I’ve been playing with radios since I was 15 and a lot of that time has been spent chasing DX. That is my major interest in ham radio. Toward that end, I do a lot of work with antennas and equipment; building, erecting, studying, etc. Nearly 99% of my operating time is spent listening to all the bands for DX. I enjoy just listening to a DX pileup when I have worked them.
I’d like to take this opportunity to share some observations about those pileups. All of these observations are going to be about CW. That is the mode I use 100% of the time, largely because my hearing is shot from way too many loud noises in 1964-1967. I’d use SSB, but I have a hard time making out call signs, etc. I hope this doesn’t upset anyone. My motivation for submitting this article is the 3B7C and D44AC pileups this afternoon.
In the last ten or so years, I have noticed our, Americans, etiquette in DX pileups go from pretty good to horrible. I am having a hard time understanding why. Most of the etiquette slippage is simply not listening to the DX operator. Another contributor is just plain boorishness. I’m not sure if the problem with not following the DX operators instructions is because some just can’t copy the code or if they just don’t give a hoot. And, it is us Americans doing 99% of the bonehead things I hear. Like sending ones call over and over and over while the DX is trying to exchange reports. Or, not observing split instructions even when told over and over by the radio police.
That’s another problem; the ever-present radio police. Their transmissions are many times as much a problem as those who won’t follow instructions. We have all made the mistake of not hitting the split button first, but when you hear UP, check to make sure you are using split. I also hear a lot of stateside operators tune-up on the DX frequency, then move to the QSX frequency. The one thing that really bugs this ‘little pistol’ is the big guns that work DX expeditions over and over on the same band or want to rag chew awhile.
I am not the first to make these observations and I won’t be the last. The problems are not caused by new hams. The calls I hear doing bonehead things are mostly 1X2 or calls I find on QRZ which are ‘old timers’. As Pogo said, ‘We have met the enemy and he is us.’ Is the Honor Roll really that important? Is there something that those doing the above bonehead things have to prove? I truly don’t understand. Maybe some of you who do the things I have mentioned can educate us.

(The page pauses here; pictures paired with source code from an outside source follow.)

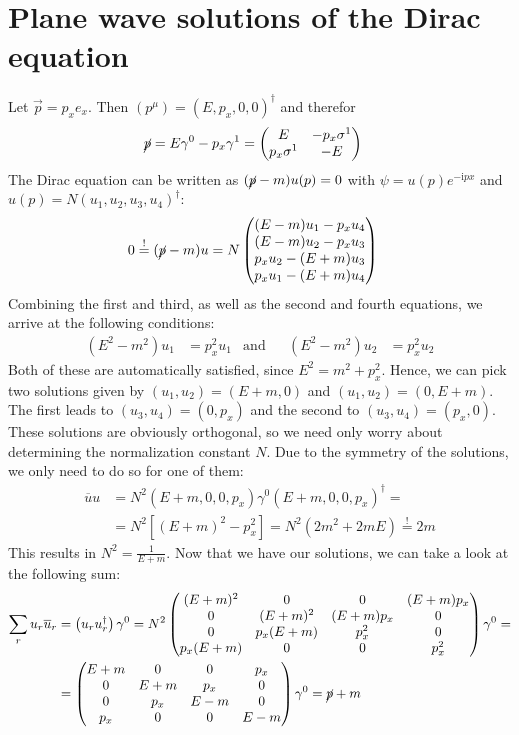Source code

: \documentclass[english, parskip=full]{scrartcl}
\newcommand{\kla}{}
\newcommand{\klam}{}
\newcommand{\tecxt}{}
\def\I{\text{i}}
\begin{document}
\section{Plane wave solutions of the Dirac equation}
Let $\vec{p}=p_xe_x$. Then $(p^\mu)=(E,p_x,0,0)^\dagger$ and therefor
\begin{align*}
\cancel{p}&=E\gamma^0-p_x\gamma^1=\begin{pmatrix}
E&-p_x\sigma^1 \\ p_x\sigma^1 & -E
\end{pmatrix}
\end{align*}
The Dirac equation can be written as $(\cancel{p}-m)u(p)=0$ with $\psi=u(p)e^{-\I px}$ and $u(p)=N(u_1,u_2,u_3,u_4)^\dagger$:
\begin{align*}
0&\overset{!}{=}(\cancel{p}-m)u =N\begin{pmatrix}
(E-m)u_1-p_xu_4 \\
(E-m)u_2-p_xu_3 \\
p_xu_2-(E+m)u_3 \\
p_xu_1-(E+m)u_4
\end{pmatrix}
\end{align*}
Combining the first and third, as well as the second and fourth equations, we arrive at the following conditions:
\begin{align*}
(E^2-m^2)u_1&=p_x^2u_1&\tecxt\text{and}&&(E^2-m^2)u_2&=p_x^2u_2
\end{align*}
Both of these are automatically satisfied, since $E^2=m^2+p_x^2$. Hence, we can pick two solutions given by $(u_1,u_2)=(E+m,0)$ and $(u_1,u_2)=(0,E+m)$. The first leads to $(u_3,u_4)=(0,p_x)$ and the second to $(u_3,u_4)=(p_x,0)$. These solutions are obviously orthogonal, so we need only worry about determining the normalization constant $N$. Due to the symmetry of the solutions, we only need to do so for one of them:
\begin{align*}
\overline{u}u&=N^2(E+m,0,0,p_x)\gamma^0(E+m,0,0,p_x)^\dagger =\\
&= N^2\klam\left[ {\kla\left( {E+m} \right)^2-p_x^2} \right]=N^2(2m^2+2mE)\overset{!}{=}2m
\end{align*}
This results in $N^2=\frac{1}{E+m}$. Now that we have our solutions, we can take a look at the following sum:
\begin{align*}
\sum_ru_r\overline{u}_r&=\kla\left( {u_ru_r^\dagger} \right)\gamma^0=N^2\begin{pmatrix}
(E+m)^2&0&0&(E+m)p_x \\
0&(E+m)^2&(E+m)p_x&0 \\ 0&p_x(E+m)&p_x^2&0 \\ p_x(E+m)&0&0&p_x^2
\end{pmatrix}\gamma^0=\\
&=\begin{pmatrix}
E+m&0&0&p_x \\ 0&E+m&p_x&0 \\ 0&p_x&E-m&0 \\p_x&0&0&E-m
\end{pmatrix}\gamma^0=\cancel{p}+m 
\end{align*}
\end{document}
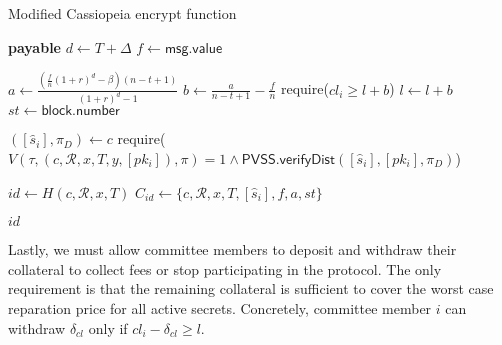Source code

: \begin{algorithm}[h]
\caption{Modified Cassiopeia \textsf{encrypt} function}
\label{alg:encrypt_incentives}
    \begin{algorithmic}[1]
             \textbf{payable}
                \State $d \gets T + \Delta$
                \State $f \gets \textsf{msg.value}$

                \State $a \gets \frac{(\frac{f}{n}(1 + r)^d - \beta)(n - t + 1)}{(1 + r)^d - 1}$ 
                \State $b \gets \frac{a}{n - t + 1} - \frac{f}{n}$ 
                    \State require($cl_i \geq l + b$)
                \EndFor
                \State $l \gets l + b$
                \State $st \gets \textsf{block.number}$

                \State $([\hat{s}_i], \pi_D) \gets c$
                \State require($V(\tau, (c, \mathcal{R}, x, T, y, [pk_i]), \pi) = 1 \land \textsf{PVSS.verifyDist}([\hat{s}_i], [pk_i], \pi_D)$)

                \State $id \gets H(c, \mathcal{R}, x, T)$
                \State $C_{id} \gets \{c, \mathcal{R}, x, T, [\hat{s}_i], f, a, st\}$

                \State \Return $id$
            \EndFunction
    \end{algorithmic}
\end{algorithm}

Lastly, we must allow committee members to deposit and withdraw their collateral to collect fees or stop participating in the protocol.
The only requirement is that the remaining collateral is sufficient to cover the worst case reparation price for all active secrets.
Concretely, committee member $i$ can withdraw $\delta_{cl}$ only if $cl_i - \delta_{cl} \geq l$.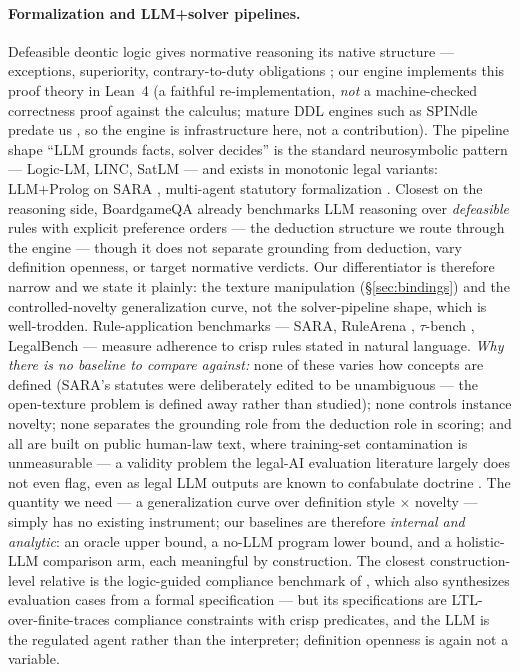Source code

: \paragraph{Formalization and LLM+solver pipelines.}
Defeasible deontic logic gives normative reasoning its native structure ---
exceptions, superiority, contrary-to-duty obligations
\citep{governatori2006violations,governatori2018practical,governatori2024oddity};
our engine implements this proof theory in Lean~4 (a faithful
re-implementation, \emph{not} a machine-checked correctness proof against the
calculus; mature DDL engines such as SPINdle predate us
\citep{lam2009spindle}, so the engine is infrastructure here, not a
contribution). The pipeline shape ``LLM grounds facts, solver decides'' is the
standard neurosymbolic pattern --- Logic-LM, LINC, SatLM
\citep{pan2023logiclm,olausson2023linc,ye2023satlm} --- and exists in
monotonic legal variants: LLM+Prolog on SARA
\citep{zhang2025prolog,holzenberger2020sara}, multi-agent statutory
formalization \citep{multiagent2025statutory}. Closest on the reasoning side,
BoardgameQA \citep{kazemi2023boardgameqa} already benchmarks LLM reasoning
over \emph{defeasible} rules with explicit preference orders --- the deduction
structure we route through the engine --- though it does not separate
grounding from deduction, vary definition openness, or target normative
verdicts. Our differentiator is therefore narrow and we state it plainly: the
texture manipulation (\S\ref{sec:bindings}) and the controlled-novelty
generalization curve, not the solver-pipeline shape, which is well-trodden.
Rule-application benchmarks --- SARA, RuleArena \citep{rulearena2024},
$\tau$-bench \citep{yao2024taubench}, LegalBench \citep{guha2023legalbench}
--- measure adherence to crisp rules stated in natural language.
\emph{Why there is no baseline to compare against:} none of these varies how
concepts are defined (SARA's statutes were deliberately edited to be
unambiguous --- the open-texture problem is defined away rather than studied);
none controls instance novelty; none separates the grounding role from the
deduction role in scoring; and all are built on public human-law text, where
training-set contamination is unmeasurable
\citep{magar2022contamination,sainz2023contamination} --- a validity problem
the legal-AI evaluation literature largely does not even flag, even as legal
LLM outputs are known to confabulate doctrine \citep{dahl2024hallucination}.
The quantity we need --- a generalization curve over definition style $\times$
novelty --- simply has no existing instrument; our baselines are therefore
\emph{internal and analytic}: an oracle upper bound, a no-LLM program lower
bound, and a holistic-LLM comparison arm, each meaningful by construction.
The closest construction-level relative is the logic-guided compliance
benchmark of \citet{logicguided2026}, which also synthesizes evaluation
cases from a formal specification --- but its specifications are
LTL-over-finite-traces compliance constraints with crisp predicates, and the
LLM is the regulated agent rather than the interpreter; definition openness
is again not a variable.

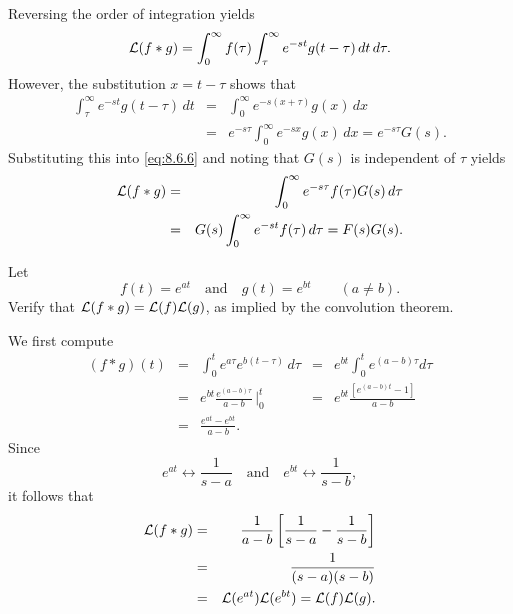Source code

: \documentclass{ximera}
\begin{document}

Reversing the order of integration yields
\begin{equation}\label{eq:8.6.6}
{\cal L}(f\ast g)=\int_0^\infty f(\tau)\int^\infty_\tau e^{-st}g(t-\tau)\,
dt
\,d\tau.
\end{equation}
However, the substitution $x=t-\tau$ shows that
\begin{eqnarray*}
\int^\infty_\tau e^{-st}g(t-\tau)\,dt&=&\int_0^\infty
e^{-s(x+\tau)}g(x)\,dx\\
&=&e^{-s\tau}\int_0^\infty e^{-sx}g(x)\,dx=e^{-s\tau}G(s).
\end{eqnarray*}
Substituting this into  \eqref{eq:8.6.6} and noting that $G(s)$ is
independent of $\tau$ yields
\begin{eqnarray*}
{\cal L}(f\ast g)&=&\int_0^\infty e^{-s\tau} f(\tau)G(s)\,d\tau\\
&=&G(s)\int_0^\infty e^{-st}f(\tau)\,d\tau=F(s)G(s).
\end{eqnarray*}


\begin{example}\label{example:8.6.1}
 Let
$$
f(t)=e^{at}\quad\mbox{and}\quad  g(t)=e^{bt}\qquad (a\ne b).
$$
Verify that ${\cal L}(f\ast g)={\cal L}(f){\cal L}(g)$, as
implied by the convolution theorem.
\begin{explanation}
We first compute
$$
\begin{array}{ccccc}
(f\ast g)(t)&=&\int_0^t e^{a\tau}e^{b(t-\tau)}\,d\tau
&=&e^{bt}\int_0^t e^{(a-b)\tau} d\tau\\
&=&e^{bt} \frac{e^{(a-b)\tau}}{ a-b}\,\bigg|^t_0&=&
e^{bt}\frac{\left[e^{(a-b)t}-1\right]}{a-b}\\
&=&\frac{e^{at}-e^{bt}}{a-b}.
\end{array}
$$
Since
$$
e^{at}\leftrightarrow \frac{1}{s-a}\quad\mbox{and}\quad
e^{bt}\leftrightarrow \frac{1}{s-b},
$$
it follows that
\begin{eqnarray*}
{\cal L}(f\ast g)&=&\frac{1}{a-b}\left[\frac{1}{s-a}-\frac{1}{s-b}\right]\\
&=&\frac{1}{(s-a)(s-b)}\\
&=&{\cal L}(e^{at}){\cal L}(e^{bt})={\cal L}(f){\cal L}(g).
\end{eqnarray*}
\end{explanation}
\end{example}
\end{document}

If you are a new ham and interested in DX, my advice to you is to LISTEN. If you are not proficient with CW, spend some time copying W1AW and work some contests. If you do find yourself in a DX pileup with a fast operator and you don’t understand what is going on, listen until you do and don’t transmit until then. And for goodness sake, don’t send ‘?’ over and over on the DX frequency. If you work the DX on a band, don’t come back the next day and get in the pileup to work him again. There are several good books about DX’ing. One is W9KNI’s book, “Complete DX’er.” He shares a lot of tips and techniques that will help you in the pileups. I sincerely hope all of us can try to do a better job working in DX pileups. See you there.